Stored data:
=-=-=-=-=
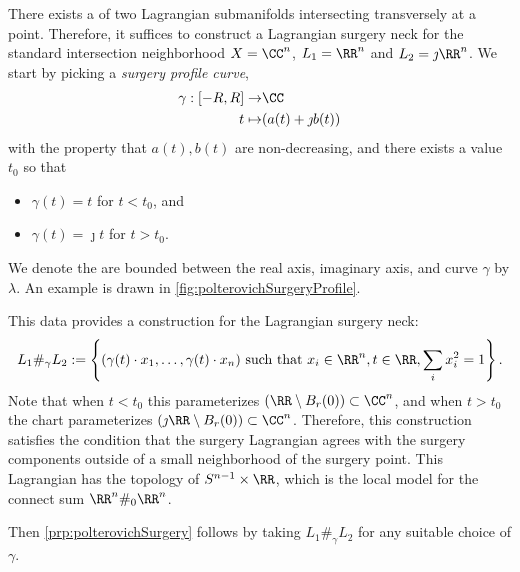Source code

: 
 
 

There exists a  of two Lagrangian submanifolds intersecting transversely at a point. Therefore, it suffices to construct a Lagrangian surgery neck for the standard intersection neighborhood $X=\CC^n$, $L_1=\RR^n$ and $L_2=\jmath\RR^n$.
We start by picking a \emph{surgery profile curve},  
\begin{align*}
      \gamma: [-R, R] \to& \CC\\
      t\mapsto& (a(t)+\jmath b(t))
\end{align*}
with the property that $a(t), b(t)$ are non-decreasing, and there exists a value $t_0$ so that 
\begin{itemize}
      \item  $\gamma(t)=t$ for $t< t_0$, and
      \item  $\gamma(t)=\jmath t$ for $t>t_0$.
\end{itemize}
We denote the are bounded between the real axis, imaginary axis, and curve $\gamma$ by $\lambda$.
An example is drawn in \cref{fig:polterovichSurgeryProfile}.

This data provides a construction for the Lagrangian surgery neck:
\[
	L_1\#_\gamma L_2:=\left\{(\gamma(t)\cdot x_1,\ldots,  \gamma(t)\cdot x_n) \text{ such that } x_i \in \RR^n,t\in \RR, \sum_{i} x_i^2=1\right\}.
\]
Note that when $t < t_0$ this parameterizes $(\RR\setminus B_r(0))\subset \CC^n$, and when $t > t_0$ the chart parameterizes $(\jmath \RR \setminus B_r(0))\subset \CC^n$. 
Therefore, this construction satisfies the condition that the surgery Lagrangian agrees with the surgery components outside of a small neighborhood of the surgery point.
This Lagrangian has the topology of $S^{n-1}\times \RR$, which is the local model for the connect sum $\RR^n\#_0\RR^n$.


Then \cref{prp:polterovichSurgery} follows by taking $L_1\#_\gamma L_2$ for any suitable choice of $\gamma$.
=-=-=-=-=
Task directions: Please repeat every record exactly, leaving the pictures out.

Response:
Source code

: 
 
 

There exists a  of two Lagrangian submanifolds intersecting transversely at a point. Therefore, it suffices to construct a Lagrangian surgery neck for the standard intersection neighborhood $X=\CC^n$, $L_1=\RR^n$ and $L_2=\jmath\RR^n$.
We start by picking a \emph{surgery profile curve},  
\begin{align*}
      \gamma: [-R, R] \to& \CC\\
      t\mapsto& (a(t)+\jmath b(t))
\end{align*}
with the property that $a(t), b(t)$ are non-decreasing, and there exists a value $t_0$ so that 
\begin{itemize}
      \item  $\gamma(t)=t$ for $t< t_0$, and
      \item  $\gamma(t)=\jmath t$ for $t>t_0$.
\end{itemize}
We denote the are bounded between the real axis, imaginary axis, and curve $\gamma$ by $\lambda$.
An example is drawn in \cref{fig:polterovichSurgeryProfile}.

This data provides a construction for the Lagrangian surgery neck:
\[
	L_1\#_\gamma L_2:=\left\{(\gamma(t)\cdot x_1,\ldots,  \gamma(t)\cdot x_n) \text{ such that } x_i \in \RR^n,t\in \RR, \sum_{i} x_i^2=1\right\}.
\]
Note that when $t < t_0$ this parameterizes $(\RR\setminus B_r(0))\subset \CC^n$, and when $t > t_0$ the chart parameterizes $(\jmath \RR \setminus B_r(0))\subset \CC^n$. 
Therefore, this construction satisfies the condition that the surgery Lagrangian agrees with the surgery components outside of a small neighborhood of the surgery point.
This Lagrangian has the topology of $S^{n-1}\times \RR$, which is the local model for the connect sum $\RR^n\#_0\RR^n$.


Then \cref{prp:polterovichSurgery} follows by taking $L_1\#_\gamma L_2$ for any suitable choice of $\gamma$.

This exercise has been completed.